◆ **Exercise directions**
Please set out each line below exactly as it stands, without the images.

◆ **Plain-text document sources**
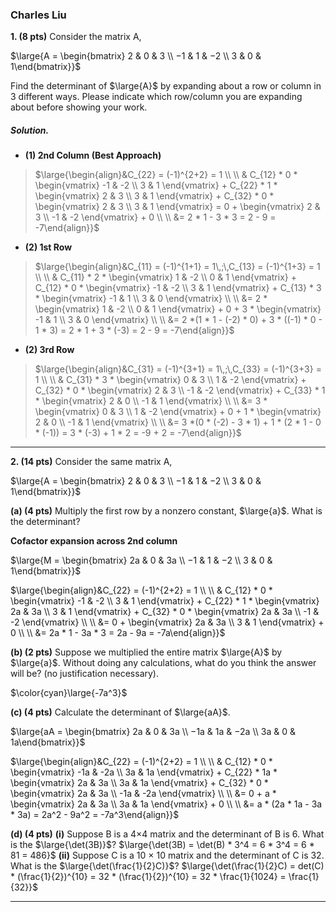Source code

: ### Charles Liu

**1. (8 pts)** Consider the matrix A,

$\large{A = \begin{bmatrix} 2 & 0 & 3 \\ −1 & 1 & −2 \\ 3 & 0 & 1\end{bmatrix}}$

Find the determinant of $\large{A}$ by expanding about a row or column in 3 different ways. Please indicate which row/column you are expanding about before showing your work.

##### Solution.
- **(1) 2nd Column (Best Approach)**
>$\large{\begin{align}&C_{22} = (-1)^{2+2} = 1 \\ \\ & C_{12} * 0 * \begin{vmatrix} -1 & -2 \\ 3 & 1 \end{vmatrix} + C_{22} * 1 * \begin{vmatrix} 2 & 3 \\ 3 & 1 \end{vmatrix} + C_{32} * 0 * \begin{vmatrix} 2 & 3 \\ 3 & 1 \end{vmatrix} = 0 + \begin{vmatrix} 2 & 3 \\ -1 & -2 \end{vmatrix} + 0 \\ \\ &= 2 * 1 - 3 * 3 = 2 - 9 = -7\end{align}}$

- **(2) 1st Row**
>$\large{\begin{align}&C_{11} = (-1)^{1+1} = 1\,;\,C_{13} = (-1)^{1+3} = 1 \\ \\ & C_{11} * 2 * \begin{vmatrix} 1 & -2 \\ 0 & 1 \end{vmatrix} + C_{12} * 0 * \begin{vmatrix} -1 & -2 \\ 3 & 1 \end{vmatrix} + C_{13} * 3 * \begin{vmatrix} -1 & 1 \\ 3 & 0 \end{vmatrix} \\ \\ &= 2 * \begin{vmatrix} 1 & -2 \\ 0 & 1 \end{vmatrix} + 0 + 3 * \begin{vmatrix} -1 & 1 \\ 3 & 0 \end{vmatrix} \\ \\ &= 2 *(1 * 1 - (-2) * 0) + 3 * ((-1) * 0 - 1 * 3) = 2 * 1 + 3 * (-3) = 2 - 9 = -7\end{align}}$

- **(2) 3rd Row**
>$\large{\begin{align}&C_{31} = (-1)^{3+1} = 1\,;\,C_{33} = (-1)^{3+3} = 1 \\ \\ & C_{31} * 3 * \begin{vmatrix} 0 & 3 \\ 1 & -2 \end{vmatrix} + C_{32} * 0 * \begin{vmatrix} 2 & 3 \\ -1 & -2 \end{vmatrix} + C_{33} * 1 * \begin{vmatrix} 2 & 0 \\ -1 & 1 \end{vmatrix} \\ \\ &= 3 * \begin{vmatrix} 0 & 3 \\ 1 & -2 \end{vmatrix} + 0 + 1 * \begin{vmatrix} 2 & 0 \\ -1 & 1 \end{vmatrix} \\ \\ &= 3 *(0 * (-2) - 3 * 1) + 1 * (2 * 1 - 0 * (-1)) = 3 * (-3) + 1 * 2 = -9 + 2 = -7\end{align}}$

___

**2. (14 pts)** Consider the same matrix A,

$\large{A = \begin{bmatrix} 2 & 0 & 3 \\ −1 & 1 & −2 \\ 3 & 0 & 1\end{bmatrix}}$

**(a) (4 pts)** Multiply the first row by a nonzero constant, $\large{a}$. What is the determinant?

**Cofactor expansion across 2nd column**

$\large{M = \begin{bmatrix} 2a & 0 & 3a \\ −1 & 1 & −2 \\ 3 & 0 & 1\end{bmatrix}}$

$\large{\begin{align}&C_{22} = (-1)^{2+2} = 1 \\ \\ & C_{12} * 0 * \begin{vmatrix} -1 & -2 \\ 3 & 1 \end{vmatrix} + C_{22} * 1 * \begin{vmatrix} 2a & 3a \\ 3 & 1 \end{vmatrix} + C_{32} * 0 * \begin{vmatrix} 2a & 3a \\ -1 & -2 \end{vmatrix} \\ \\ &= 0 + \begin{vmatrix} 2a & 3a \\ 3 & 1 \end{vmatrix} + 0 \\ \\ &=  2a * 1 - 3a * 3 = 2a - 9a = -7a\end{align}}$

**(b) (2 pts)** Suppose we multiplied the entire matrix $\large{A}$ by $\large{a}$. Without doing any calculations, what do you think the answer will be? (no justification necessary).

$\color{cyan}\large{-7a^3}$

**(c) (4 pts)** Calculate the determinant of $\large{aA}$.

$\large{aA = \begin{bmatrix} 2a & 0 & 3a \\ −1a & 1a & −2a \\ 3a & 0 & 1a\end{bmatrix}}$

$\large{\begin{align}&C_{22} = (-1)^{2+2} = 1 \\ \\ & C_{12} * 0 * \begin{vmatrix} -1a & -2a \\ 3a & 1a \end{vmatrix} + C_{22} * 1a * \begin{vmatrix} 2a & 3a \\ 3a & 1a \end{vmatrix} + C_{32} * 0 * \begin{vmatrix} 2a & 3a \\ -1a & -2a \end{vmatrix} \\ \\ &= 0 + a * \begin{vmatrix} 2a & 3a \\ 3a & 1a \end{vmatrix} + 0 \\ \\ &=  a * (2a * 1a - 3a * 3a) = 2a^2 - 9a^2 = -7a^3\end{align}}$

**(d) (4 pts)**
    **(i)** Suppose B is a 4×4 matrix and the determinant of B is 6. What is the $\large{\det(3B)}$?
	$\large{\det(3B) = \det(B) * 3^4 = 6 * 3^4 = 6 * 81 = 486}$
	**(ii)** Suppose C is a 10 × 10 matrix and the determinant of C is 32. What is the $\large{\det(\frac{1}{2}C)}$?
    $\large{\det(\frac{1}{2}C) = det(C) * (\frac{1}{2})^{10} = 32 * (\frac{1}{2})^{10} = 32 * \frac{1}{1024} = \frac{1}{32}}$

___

◆ **Solved exercise**
Source code

: ### Charles Liu

**1. (8 pts)** Consider the matrix A,

$\large{A = \begin{bmatrix} 2 & 0 & 3 \\ −1 & 1 & −2 \\ 3 & 0 & 1\end{bmatrix}}$

Find the determinant of $\large{A}$ by expanding about a row or column in 3 different ways. Please indicate which row/column you are expanding about before showing your work.

##### Solution.
- **(1) 2nd Column (Best Approach)**
>$\large{\begin{align}&C_{22} = (-1)^{2+2} = 1 \\ \\ & C_{12} * 0 * \begin{vmatrix} -1 & -2 \\ 3 & 1 \end{vmatrix} + C_{22} * 1 * \begin{vmatrix} 2 & 3 \\ 3 & 1 \end{vmatrix} + C_{32} * 0 * \begin{vmatrix} 2 & 3 \\ 3 & 1 \end{vmatrix} = 0 + \begin{vmatrix} 2 & 3 \\ -1 & -2 \end{vmatrix} + 0 \\ \\ &= 2 * 1 - 3 * 3 = 2 - 9 = -7\end{align}}$

- **(2) 1st Row**
>$\large{\begin{align}&C_{11} = (-1)^{1+1} = 1\,;\,C_{13} = (-1)^{1+3} = 1 \\ \\ & C_{11} * 2 * \begin{vmatrix} 1 & -2 \\ 0 & 1 \end{vmatrix} + C_{12} * 0 * \begin{vmatrix} -1 & -2 \\ 3 & 1 \end{vmatrix} + C_{13} * 3 * \begin{vmatrix} -1 & 1 \\ 3 & 0 \end{vmatrix} \\ \\ &= 2 * \begin{vmatrix} 1 & -2 \\ 0 & 1 \end{vmatrix} + 0 + 3 * \begin{vmatrix} -1 & 1 \\ 3 & 0 \end{vmatrix} \\ \\ &= 2 *(1 * 1 - (-2) * 0) + 3 * ((-1) * 0 - 1 * 3) = 2 * 1 + 3 * (-3) = 2 - 9 = -7\end{align}}$

- **(2) 3rd Row**
>$\large{\begin{align}&C_{31} = (-1)^{3+1} = 1\,;\,C_{33} = (-1)^{3+3} = 1 \\ \\ & C_{31} * 3 * \begin{vmatrix} 0 & 3 \\ 1 & -2 \end{vmatrix} + C_{32} * 0 * \begin{vmatrix} 2 & 3 \\ -1 & -2 \end{vmatrix} + C_{33} * 1 * \begin{vmatrix} 2 & 0 \\ -1 & 1 \end{vmatrix} \\ \\ &= 3 * \begin{vmatrix} 0 & 3 \\ 1 & -2 \end{vmatrix} + 0 + 1 * \begin{vmatrix} 2 & 0 \\ -1 & 1 \end{vmatrix} \\ \\ &= 3 *(0 * (-2) - 3 * 1) + 1 * (2 * 1 - 0 * (-1)) = 3 * (-3) + 1 * 2 = -9 + 2 = -7\end{align}}$

___

**2. (14 pts)** Consider the same matrix A,

$\large{A = \begin{bmatrix} 2 & 0 & 3 \\ −1 & 1 & −2 \\ 3 & 0 & 1\end{bmatrix}}$

**(a) (4 pts)** Multiply the first row by a nonzero constant, $\large{a}$. What is the determinant?

**Cofactor expansion across 2nd column**

$\large{M = \begin{bmatrix} 2a & 0 & 3a \\ −1 & 1 & −2 \\ 3 & 0 & 1\end{bmatrix}}$

$\large{\begin{align}&C_{22} = (-1)^{2+2} = 1 \\ \\ & C_{12} * 0 * \begin{vmatrix} -1 & -2 \\ 3 & 1 \end{vmatrix} + C_{22} * 1 * \begin{vmatrix} 2a & 3a \\ 3 & 1 \end{vmatrix} + C_{32} * 0 * \begin{vmatrix} 2a & 3a \\ -1 & -2 \end{vmatrix} \\ \\ &= 0 + \begin{vmatrix} 2a & 3a \\ 3 & 1 \end{vmatrix} + 0 \\ \\ &=  2a * 1 - 3a * 3 = 2a - 9a = -7a\end{align}}$

**(b) (2 pts)** Suppose we multiplied the entire matrix $\large{A}$ by $\large{a}$. Without doing any calculations, what do you think the answer will be? (no justification necessary).

$\color{cyan}\large{-7a^3}$

**(c) (4 pts)** Calculate the determinant of $\large{aA}$.

$\large{aA = \begin{bmatrix} 2a & 0 & 3a \\ −1a & 1a & −2a \\ 3a & 0 & 1a\end{bmatrix}}$

$\large{\begin{align}&C_{22} = (-1)^{2+2} = 1 \\ \\ & C_{12} * 0 * \begin{vmatrix} -1a & -2a \\ 3a & 1a \end{vmatrix} + C_{22} * 1a * \begin{vmatrix} 2a & 3a \\ 3a & 1a \end{vmatrix} + C_{32} * 0 * \begin{vmatrix} 2a & 3a \\ -1a & -2a \end{vmatrix} \\ \\ &= 0 + a * \begin{vmatrix} 2a & 3a \\ 3a & 1a \end{vmatrix} + 0 \\ \\ &=  a * (2a * 1a - 3a * 3a) = 2a^2 - 9a^2 = -7a^3\end{align}}$

**(d) (4 pts)**
    **(i)** Suppose B is a 4×4 matrix and the determinant of B is 6. What is the $\large{\det(3B)}$?
	$\large{\det(3B) = \det(B) * 3^4 = 6 * 3^4 = 6 * 81 = 486}$
	**(ii)** Suppose C is a 10 × 10 matrix and the determinant of C is 32. What is the $\large{\det(\frac{1}{2}C)}$?
    $\large{\det(\frac{1}{2}C) = det(C) * (\frac{1}{2})^{10} = 32 * (\frac{1}{2})^{10} = 32 * \frac{1}{1024} = \frac{1}{32}}$

___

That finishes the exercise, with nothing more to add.